Neuropilin-1 and phosphatases modulate site-specific VEGFR2 phosphorylation.

A-C. Distribution of VEGF-bound VEGFR2 (sum of V·R2, V·N1·R2, and M·V·R2) in HUVECs. Solid lines: Baseline case with NRP1 present; dotted lines: no NRP1 present. Soluble VEGF (Vs), blue lines; bound VEGF (Vb), green lines. For all lines, [V] = 20 ng/mL, HUVEC receptor numbers. D-G. Total VEGFR2 phosphorylated on at least one of Y951, Y1175, and Y1214 (pR2, D), pY1175 (E), pY1214 (F), and total VEGFR2 (G) with NRP1 (solid lines) and without NRP1 (dotted lines). H-I. Model predictions for site-specific VEGFR2 phosphorylation under perturbation of phosphatase activity. H. Model predictions for the experiment in Fig 4F (siRNA to VEPTP), with the addition of a constitutively active TCPTP (as described in Fig 4G).

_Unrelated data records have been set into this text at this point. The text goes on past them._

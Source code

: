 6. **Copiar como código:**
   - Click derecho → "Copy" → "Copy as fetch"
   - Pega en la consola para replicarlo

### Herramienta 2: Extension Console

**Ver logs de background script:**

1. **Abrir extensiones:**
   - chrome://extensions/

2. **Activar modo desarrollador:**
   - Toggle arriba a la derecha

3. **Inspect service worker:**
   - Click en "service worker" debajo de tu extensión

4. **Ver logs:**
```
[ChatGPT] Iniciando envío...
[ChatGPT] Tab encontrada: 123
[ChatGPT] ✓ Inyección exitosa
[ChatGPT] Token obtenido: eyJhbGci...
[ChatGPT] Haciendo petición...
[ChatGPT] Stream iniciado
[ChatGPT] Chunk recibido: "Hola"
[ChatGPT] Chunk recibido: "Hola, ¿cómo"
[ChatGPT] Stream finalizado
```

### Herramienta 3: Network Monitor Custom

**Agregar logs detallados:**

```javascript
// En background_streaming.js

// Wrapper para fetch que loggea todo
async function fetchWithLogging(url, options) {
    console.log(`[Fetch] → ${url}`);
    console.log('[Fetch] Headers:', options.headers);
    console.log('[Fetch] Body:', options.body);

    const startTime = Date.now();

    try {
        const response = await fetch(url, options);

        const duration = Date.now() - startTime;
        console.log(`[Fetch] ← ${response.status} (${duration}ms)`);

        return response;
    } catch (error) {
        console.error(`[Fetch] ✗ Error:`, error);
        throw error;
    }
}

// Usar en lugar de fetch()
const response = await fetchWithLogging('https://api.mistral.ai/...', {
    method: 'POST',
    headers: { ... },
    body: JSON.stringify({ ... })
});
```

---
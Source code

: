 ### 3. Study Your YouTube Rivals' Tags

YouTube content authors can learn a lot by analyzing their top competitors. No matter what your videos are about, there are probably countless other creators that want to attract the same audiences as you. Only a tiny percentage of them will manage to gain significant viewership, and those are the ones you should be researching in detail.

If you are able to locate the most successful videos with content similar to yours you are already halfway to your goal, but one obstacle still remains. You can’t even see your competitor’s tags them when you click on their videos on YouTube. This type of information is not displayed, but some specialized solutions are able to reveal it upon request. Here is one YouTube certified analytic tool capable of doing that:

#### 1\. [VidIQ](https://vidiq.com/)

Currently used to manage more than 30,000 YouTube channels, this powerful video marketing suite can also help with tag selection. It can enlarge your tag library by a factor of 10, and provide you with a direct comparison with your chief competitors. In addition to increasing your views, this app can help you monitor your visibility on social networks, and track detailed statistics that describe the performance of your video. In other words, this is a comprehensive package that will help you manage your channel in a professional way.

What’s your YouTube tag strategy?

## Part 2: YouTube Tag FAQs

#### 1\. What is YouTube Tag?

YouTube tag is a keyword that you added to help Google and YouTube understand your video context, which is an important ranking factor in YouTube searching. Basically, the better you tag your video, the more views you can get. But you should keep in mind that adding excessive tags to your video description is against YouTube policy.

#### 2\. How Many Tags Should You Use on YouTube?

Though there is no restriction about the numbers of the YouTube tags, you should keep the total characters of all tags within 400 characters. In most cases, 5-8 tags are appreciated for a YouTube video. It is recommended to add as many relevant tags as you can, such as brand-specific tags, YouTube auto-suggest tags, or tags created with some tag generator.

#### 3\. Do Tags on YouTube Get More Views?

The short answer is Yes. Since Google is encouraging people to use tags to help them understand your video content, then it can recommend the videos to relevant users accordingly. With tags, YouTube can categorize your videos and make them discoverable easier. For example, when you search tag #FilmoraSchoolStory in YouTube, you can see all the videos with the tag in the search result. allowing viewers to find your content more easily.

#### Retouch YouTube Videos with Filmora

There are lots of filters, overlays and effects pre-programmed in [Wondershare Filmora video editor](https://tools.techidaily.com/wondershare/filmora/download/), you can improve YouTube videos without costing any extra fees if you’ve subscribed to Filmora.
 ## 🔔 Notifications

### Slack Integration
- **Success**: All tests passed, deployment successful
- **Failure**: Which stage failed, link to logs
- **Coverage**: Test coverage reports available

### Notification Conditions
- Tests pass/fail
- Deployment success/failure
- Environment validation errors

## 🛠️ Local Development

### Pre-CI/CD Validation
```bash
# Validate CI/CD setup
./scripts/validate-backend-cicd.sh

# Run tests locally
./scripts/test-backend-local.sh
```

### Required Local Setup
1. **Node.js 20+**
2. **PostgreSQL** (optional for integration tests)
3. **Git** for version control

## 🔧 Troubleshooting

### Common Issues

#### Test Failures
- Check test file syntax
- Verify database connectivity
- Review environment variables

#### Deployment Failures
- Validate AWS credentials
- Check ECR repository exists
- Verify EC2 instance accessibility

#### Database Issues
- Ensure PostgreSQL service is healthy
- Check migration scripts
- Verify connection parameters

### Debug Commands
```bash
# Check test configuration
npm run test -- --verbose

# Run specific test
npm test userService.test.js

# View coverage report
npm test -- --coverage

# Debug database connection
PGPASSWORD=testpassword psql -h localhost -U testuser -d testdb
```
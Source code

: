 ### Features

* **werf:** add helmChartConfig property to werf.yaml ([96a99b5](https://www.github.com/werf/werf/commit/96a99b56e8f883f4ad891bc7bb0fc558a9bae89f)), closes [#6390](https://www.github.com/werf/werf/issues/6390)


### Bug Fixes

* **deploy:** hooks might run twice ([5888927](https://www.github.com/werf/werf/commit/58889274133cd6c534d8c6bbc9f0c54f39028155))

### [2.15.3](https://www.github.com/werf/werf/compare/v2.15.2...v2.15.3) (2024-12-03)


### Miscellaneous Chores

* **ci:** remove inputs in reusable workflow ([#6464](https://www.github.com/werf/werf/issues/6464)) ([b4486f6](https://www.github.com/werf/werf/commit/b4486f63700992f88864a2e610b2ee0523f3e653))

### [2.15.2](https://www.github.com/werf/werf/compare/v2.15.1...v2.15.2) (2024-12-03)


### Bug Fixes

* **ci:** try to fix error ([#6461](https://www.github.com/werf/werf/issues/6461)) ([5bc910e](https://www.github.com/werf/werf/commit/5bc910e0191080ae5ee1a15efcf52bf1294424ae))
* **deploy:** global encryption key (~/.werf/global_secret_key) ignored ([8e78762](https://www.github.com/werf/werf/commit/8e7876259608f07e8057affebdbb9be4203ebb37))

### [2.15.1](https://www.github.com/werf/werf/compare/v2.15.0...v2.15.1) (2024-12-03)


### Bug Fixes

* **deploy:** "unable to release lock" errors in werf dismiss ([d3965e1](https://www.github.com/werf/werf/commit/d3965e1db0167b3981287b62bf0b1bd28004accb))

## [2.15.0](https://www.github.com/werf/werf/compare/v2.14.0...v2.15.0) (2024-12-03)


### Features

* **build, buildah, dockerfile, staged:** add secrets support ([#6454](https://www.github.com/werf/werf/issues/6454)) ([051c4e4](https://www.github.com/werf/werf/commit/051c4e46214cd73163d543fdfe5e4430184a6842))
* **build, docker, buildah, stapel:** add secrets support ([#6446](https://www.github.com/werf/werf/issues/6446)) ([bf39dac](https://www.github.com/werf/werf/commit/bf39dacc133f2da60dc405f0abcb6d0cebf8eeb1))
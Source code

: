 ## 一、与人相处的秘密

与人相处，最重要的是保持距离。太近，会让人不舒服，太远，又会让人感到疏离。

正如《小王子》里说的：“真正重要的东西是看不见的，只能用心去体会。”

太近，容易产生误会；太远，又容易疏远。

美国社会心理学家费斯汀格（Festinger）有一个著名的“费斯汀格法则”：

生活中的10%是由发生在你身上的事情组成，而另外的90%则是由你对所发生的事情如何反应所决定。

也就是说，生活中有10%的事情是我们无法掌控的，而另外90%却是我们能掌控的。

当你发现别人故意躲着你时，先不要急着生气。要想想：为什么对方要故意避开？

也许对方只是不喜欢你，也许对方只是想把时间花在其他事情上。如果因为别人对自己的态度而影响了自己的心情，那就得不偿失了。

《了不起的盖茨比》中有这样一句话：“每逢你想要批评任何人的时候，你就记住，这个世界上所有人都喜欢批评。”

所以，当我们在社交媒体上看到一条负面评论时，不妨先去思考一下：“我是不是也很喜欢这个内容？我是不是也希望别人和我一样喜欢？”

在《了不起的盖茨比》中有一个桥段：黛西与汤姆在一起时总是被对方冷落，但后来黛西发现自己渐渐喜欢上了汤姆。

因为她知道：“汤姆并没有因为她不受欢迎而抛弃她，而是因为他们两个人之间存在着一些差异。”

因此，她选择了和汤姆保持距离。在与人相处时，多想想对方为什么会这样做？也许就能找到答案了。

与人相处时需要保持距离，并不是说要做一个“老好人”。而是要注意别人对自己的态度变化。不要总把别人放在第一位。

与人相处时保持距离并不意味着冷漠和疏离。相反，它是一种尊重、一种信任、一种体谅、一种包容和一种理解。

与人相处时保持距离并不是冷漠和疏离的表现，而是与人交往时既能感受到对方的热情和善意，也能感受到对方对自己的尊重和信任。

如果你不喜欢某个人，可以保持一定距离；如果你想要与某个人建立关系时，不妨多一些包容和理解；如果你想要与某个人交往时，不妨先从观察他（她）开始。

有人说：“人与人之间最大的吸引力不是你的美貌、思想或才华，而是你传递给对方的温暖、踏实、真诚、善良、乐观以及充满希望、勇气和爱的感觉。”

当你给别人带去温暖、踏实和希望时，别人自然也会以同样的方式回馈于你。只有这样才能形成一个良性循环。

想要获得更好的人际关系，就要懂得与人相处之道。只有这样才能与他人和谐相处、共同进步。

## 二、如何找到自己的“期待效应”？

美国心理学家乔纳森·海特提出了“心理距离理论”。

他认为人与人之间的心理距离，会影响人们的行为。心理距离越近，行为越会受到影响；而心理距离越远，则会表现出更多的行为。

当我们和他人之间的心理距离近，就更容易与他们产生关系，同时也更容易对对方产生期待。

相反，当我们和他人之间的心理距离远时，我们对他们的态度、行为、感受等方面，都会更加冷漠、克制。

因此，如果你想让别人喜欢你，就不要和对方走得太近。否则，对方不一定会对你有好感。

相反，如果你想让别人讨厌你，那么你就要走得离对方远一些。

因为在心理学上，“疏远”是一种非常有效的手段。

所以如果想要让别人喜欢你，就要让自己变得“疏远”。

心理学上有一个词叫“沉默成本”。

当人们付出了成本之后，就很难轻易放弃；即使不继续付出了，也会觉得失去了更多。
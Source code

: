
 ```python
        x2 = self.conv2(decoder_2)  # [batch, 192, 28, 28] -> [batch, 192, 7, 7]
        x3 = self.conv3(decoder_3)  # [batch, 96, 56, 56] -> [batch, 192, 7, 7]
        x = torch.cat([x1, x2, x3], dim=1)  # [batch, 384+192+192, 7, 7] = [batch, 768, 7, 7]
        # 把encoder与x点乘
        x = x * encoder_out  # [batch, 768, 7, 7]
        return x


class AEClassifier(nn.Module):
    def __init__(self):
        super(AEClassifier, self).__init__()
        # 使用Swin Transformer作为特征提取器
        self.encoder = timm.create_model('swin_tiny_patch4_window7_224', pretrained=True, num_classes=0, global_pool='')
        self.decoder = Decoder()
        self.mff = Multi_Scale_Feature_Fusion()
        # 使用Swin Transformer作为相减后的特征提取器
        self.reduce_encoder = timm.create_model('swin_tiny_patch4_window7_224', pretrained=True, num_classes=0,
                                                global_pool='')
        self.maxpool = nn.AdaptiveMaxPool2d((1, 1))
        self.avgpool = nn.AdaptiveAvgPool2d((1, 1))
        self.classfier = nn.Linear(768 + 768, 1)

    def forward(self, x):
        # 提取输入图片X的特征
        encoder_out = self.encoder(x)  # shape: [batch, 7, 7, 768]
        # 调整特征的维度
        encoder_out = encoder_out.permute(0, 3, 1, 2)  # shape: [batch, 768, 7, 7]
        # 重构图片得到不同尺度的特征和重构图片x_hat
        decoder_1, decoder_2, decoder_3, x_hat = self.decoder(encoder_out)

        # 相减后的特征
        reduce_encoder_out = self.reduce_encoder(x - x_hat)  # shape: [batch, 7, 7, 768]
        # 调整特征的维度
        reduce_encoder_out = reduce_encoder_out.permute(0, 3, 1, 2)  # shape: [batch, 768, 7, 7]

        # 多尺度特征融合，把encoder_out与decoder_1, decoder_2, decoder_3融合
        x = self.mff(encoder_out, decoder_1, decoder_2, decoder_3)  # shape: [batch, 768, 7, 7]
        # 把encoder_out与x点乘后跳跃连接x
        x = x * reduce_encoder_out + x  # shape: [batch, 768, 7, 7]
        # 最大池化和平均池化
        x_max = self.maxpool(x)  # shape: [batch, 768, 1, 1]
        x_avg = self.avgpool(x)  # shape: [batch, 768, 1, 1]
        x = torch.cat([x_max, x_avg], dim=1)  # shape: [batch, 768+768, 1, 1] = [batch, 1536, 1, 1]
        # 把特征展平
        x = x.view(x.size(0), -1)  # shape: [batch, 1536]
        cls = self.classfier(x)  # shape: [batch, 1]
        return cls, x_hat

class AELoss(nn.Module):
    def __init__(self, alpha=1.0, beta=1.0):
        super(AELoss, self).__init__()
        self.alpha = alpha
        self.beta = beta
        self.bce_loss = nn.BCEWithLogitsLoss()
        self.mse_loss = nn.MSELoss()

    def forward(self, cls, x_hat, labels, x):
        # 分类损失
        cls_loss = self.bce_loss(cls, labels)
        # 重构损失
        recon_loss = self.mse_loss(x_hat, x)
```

I. Model predictions for exposure of HUVECs to a cell-surface phosphatase that dephosphorylates Y951, Y1175, and Y1214, similar to DEP-1. The impact of increasing phosphatase expression by a factor of 2, 5, or 10 is shown.

Fig 7

doi: https://doi.org/10.1371/journal.pcbi.1004158.g007